Assim, os infratores que preencham todas as condições para o efeito podem beneficiar das seguintes reduções nos valores das multas:
a) redução de 50 a 70% do valor da multa, para a primeira empresa;
b) redução de 30 a 50% do valor da multa, para a segunda empresa;
c) redução de 10 a 30% do valor da multa, para a terceira empresa.
Os requerentes de clemência são enquadrados nos patamares de redução da coima de acordo com a regra da precedência na apresentação do pedido de clemência. No entanto, se a ARC concluir que as informações e provas apresentadas por uma empresa são irrelevantes, desqualifica-a, podendo conceder a redução à empresa que tiver apresentado informações e provas de valor adicional significativo imediatamente após a empresa desqualificada.
O processo de clemência tem início a pedido de empresa requerente, que deve ser acompanhado de informações e provas de valor adicional significativo, isto é, de elementos probatórios que, pela sua natureza e/ou nível de pormenor, reforcem a capacidade da ARC provar a alegada infração por comparação aos elementos já em posse da ARC.
O pedido de clemência a apresentar junto da ARC deve conter, para além da identificação precisa do requerente, uma descrição precisa e detalhada dos elementos da infração, incluindo a identificação das empresas e pessoas envolvidas, a indicação de quaisquer outras informações relevantes para o pedido de clemência e a apresentação dos meios de prova que o requerente tenha ao seu dispor, privilegiando-se os documentos e informações mais atualizados ou contemporâneos com a infração.
Após receção do pedido de clemência, a ARC procede a uma avaliação preliminar e, caso conclua que os elementos de prova apresentados têm valor adicional significativo, informa o requerente da intenção de lhe conceder uma redução do montante da multa aplicável, indicando, de forma condicional, o intervalo de variação percentual em que se enquadra.
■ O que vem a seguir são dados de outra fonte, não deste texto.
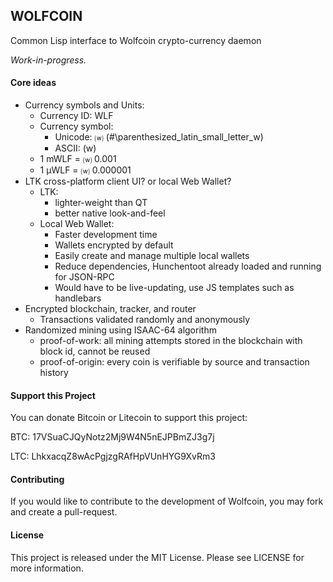 ## WOLFCOIN

Common Lisp interface to Wolfcoin crypto-currency daemon

*Work-in-progress.*

#### Core ideas

* Currency symbols and Units:
	* Currency ID: WLF
	* Currency symbol:
	    * Unicode: ⒲ (#\parenthesized_latin_small_letter_w)
	    * ASCII: (w)
	* 1 mWLF = ⒲ 0.001
	* 1 μWLF = ⒲ 0.000001
* LTK cross-platform client UI? or local Web Wallet?
	* LTK:
    	* lighter-weight than QT
    	* better native look-and-feel
    * Local Web Wallet:
    	* Faster development time
    	* Wallets encrypted by default
    	* Easily create and manage multiple local wallets
    	* Reduce dependencies, Hunchentoot already loaded and running for JSON-RPC
    	* Would have to be live-updating, use JS templates such as handlebars
* Encrypted blockchain, tracker, and router
	* Transactions validated randomly and anonymously
* Randomized mining using ISAAC-64 algorithm
	* proof-of-work: all mining attempts stored in the blockchain with block id, cannot be reused
	* proof-of-origin: every coin is verifiable by source and transaction history

#### Support this Project

You can donate Bitcoin or Litecoin to support this project:

BTC: 17VSuaCJQyNotz2Mj9W4N5nEJPBmZJ3g7j

LTC: LhkxacqZ8wAcPgjzgRAfHpVUnHYG9XvRm3

#### Contributing

If you would like to contribute to the development of Wolfcoin, you may fork and create a pull-request.

#### License

This project is released under the MIT License.  Please see LICENSE for more information.
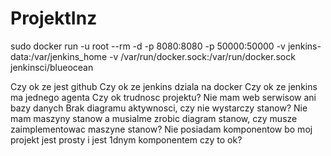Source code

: # ProjektInz

sudo docker run   -u root   --rm   -d   -p 8080:8080   -p 50000:50000   -v jenkins-data:/var/jenkins_home   -v /var/run/docker.sock:/var/run/docker.sock   jenkinsci/blueocean

Czy ok ze jest github
Czy ok ze jenkins dziala na docker
Czy ok ze jenkins ma jednego agenta
Czy ok trudnosc projektu?
Nie mam web serwisow ani bazy danych
Brak diagramu aktywnosci, czy nie wystarczy stanow?
Nie mam maszyny stanow a musialme zrobic diagram stanow, czy musze zaimplementowac maszyne stanow?
Nie posiadam komponentow bo moj projekt jest prosty i jest 1dnym komponentem czy to ok?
O valor exato da redução a conceder, caso haja lugar à mesma, é revelado na decisão final do processo contravencional.
Para decidir o valor de redução da multa a atribuir, a ARC tem em conta a duração da infração ou da participação do requerente de clemência na mesma, o valor probatório da informação e documentos apresentados, o grau de participação do requerente na infração, os atos praticados com vista à cessação da infração, a dimensão e condição económica e financeira das empresas e dos indivíduos envolvidos na infração e o grau de colaboração prestado durante o processo.
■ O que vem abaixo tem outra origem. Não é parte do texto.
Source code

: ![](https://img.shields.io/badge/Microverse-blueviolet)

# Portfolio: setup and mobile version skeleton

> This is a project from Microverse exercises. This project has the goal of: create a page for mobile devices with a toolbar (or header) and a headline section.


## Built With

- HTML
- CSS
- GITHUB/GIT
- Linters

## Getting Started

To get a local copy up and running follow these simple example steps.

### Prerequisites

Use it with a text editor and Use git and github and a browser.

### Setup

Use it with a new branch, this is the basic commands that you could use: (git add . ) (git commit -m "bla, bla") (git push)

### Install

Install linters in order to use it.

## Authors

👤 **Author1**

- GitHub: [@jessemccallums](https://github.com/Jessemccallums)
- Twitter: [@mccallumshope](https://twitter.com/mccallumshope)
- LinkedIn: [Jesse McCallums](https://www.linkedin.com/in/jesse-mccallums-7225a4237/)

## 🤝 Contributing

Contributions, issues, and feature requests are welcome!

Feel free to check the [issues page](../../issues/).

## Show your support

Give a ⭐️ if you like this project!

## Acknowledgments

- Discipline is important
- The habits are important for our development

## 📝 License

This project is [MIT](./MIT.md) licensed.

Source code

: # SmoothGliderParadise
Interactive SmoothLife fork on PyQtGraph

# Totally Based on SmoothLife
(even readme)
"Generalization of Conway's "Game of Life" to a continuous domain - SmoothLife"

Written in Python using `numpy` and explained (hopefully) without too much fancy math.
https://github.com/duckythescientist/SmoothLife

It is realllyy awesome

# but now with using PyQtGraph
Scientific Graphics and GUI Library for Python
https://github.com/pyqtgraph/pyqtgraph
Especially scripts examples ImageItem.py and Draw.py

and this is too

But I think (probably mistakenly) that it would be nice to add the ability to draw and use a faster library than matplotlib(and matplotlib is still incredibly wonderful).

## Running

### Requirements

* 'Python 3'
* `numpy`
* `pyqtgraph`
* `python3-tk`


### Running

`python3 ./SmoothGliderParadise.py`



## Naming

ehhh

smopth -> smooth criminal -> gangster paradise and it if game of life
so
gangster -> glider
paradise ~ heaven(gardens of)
Quando conclua que a informação e provas apresentadas são insuficientes, a ARC pode, a qualquer momento, cessar o processo de redução da multa, caso em que devolverá ao requerente os elementos fornecidos.
O pedido de clemência e toda a informação submetida no âmbito do mesmo são classificados como confidenciais, não podendo ser disponibilizados a terceiros, salvo nos casos especificamente exigidos por lei.
Os regimes de clemência são expedientes processuais comuns nas legislações de concorrência de diversas jurisdições. Frequentemente, as práticas anticoncorrenciais revestem-se, pelas suas próprias características e modos de implementação, de natureza secreta, sendo, por isso, de muito difícil deteção pelas autoridades de concorrência. A possibilidade de redução das multas (e, nalguns países, a respetiva dispensa total) constitui um incentivo a que as empresas revelem a sua participação numa prática anticoncorrencial, por diminuir o risco de aplicação de multas de valor superior, assim contribuindo para que as autoridades de concorrência possam detetar tais práticas e, consequentemente, aplicar as normas de defesa da concorrência de forma mais efetiva.